Tunisian designer (1927–2020)

Leïla Menchari (ليلى المنشاري; 27 September 1927 – 4 April 2020) was a Tunisian designer and decorator.

==Biography==
Menchari was born in Tunis in 1927. Her father was a lawyer and her mother, Habiba Menchari, was known for her lectures on female empowerment. As a teenager, she met Jean and Violet Henson, who introduced Menchari to horticulture and helped her meet artists such as Man Ray, Jean Cocteau, Christian Bérard, and Serge Lifar. In 1943, she entered the Tunis Institute of Fine Arts, and the École nationale supérieure des Beaux-Arts in 1948.

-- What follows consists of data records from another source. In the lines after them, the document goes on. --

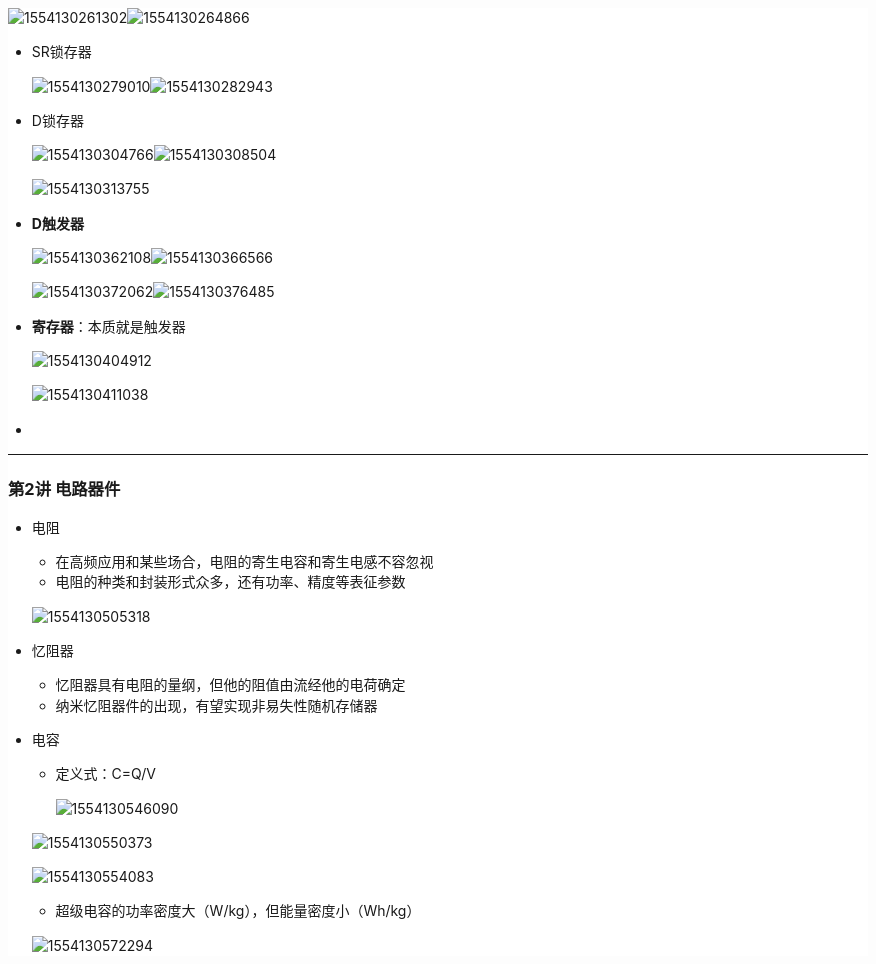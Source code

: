   ![1554130261302](http://ww1.sinaimg.cn/large/006tNc79ly1g4bd2uiawdj305i062gln.jpg)![1554130264866](http://ww1.sinaimg.cn/large/006tNc79ly1g4bd5phr76j305w064jrc.jpg)

* SR锁存器

  ![1554130279010](http://ww1.sinaimg.cn/large/006tNc79ly1g4bd837ut9j304q03gzk5.jpg)![1554130282943](http://ww1.sinaimg.cn/large/006tNc79ly1g4bamro7d0j3065033gln.jpg)

* D锁存器

  ![1554130304766](http://ww3.sinaimg.cn/large/006tNc79ly1g4bd83o2muj309302umx4.jpg)![1554130308504](http://ww2.sinaimg.cn/large/006tNc79ly1g4b9gw2ii9j309302y3yi.jpg)

  ![1554130313755](http://ww2.sinaimg.cn/large/006tNc79ly1g4baug0062j308k04mdg1.jpg)

* **D触发器**

  ![1554130362108](http://ww1.sinaimg.cn/large/006tNc79ly1g4bd4iwccqj305j03v3yg.jpg)![1554130366566](http://ww4.sinaimg.cn/large/006tNc79ly1g4bbn4tjchj307a03u74f.jpg)

  ![1554130372062](http://ww1.sinaimg.cn/large/006tNc79ly1g4bd3icygvj305d02i747.jpg)![1554130376485](http://ww1.sinaimg.cn/large/006tNc79ly1g4ba9jyq90j305t02jq2v.jpg)

* **寄存器**：本质就是触发器

  ![1554130404912](http://ww3.sinaimg.cn/large/006tNc79ly1g4bd5rf7v7j30a106cdg3.jpg)

  ![1554130411038](http://ww4.sinaimg.cn/large/006tNc79ly1g4bcwyhe52j30fe09mt94.jpg)

* 

------

### 第2讲 电路器件

* 电阻

  * 在高频应用和某些场合，电阻的寄生电容和寄生电感不容忽视
  * 电阻的种类和封装形式众多，还有功率、精度等表征参数

  ![1554130505318](http://ww4.sinaimg.cn/large/006tNc79ly1g4batk7ob4j30c107xq44.jpg)

* 忆阻器

  * 忆阻器具有电阻的量纲，但他的阻值由流经他的电荷确定
  * 纳米忆阻器件的出现，有望实现非易失性随机存储器

* 电容

  * 定义式：C=Q/V

    ![1554130546090](http://ww3.sinaimg.cn/large/006tNc79ly1g4bd3u4nllj30dm0463yl.jpg) 

  ![1554130550373](http://ww2.sinaimg.cn/large/006tNc79ly1g4bau6k3npj30ec023jrr.jpg)

  ![1554130554083](http://ww2.sinaimg.cn/large/006tNc79ly1g4baud42zwj30d403vq3i.jpg)

  *  超级电容的功率密度大（W/kg），但能量密度小（Wh/kg）

  ![1554130572294](http://ww2.sinaimg.cn/large/006tNc79ly1g4bd5r0jz0j30fe07ujsc.jpg)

In Paris, Menchari met Azzedine Alaïa. She also met Guy Laroche, who helped her become a star model. However, Menchari quit Laroche's business following the death of her mother and became the decorator for Hermès International headquarters on Rue du Faubourg Saint-Honoré. She worked for Hermès as a decorator for over fifty years. She also designed gloves, bags, and clothing, including a coat worn by actress María Félix. Her other responsibilities including supervising the factoring of glass manufacturer Saint-Louis.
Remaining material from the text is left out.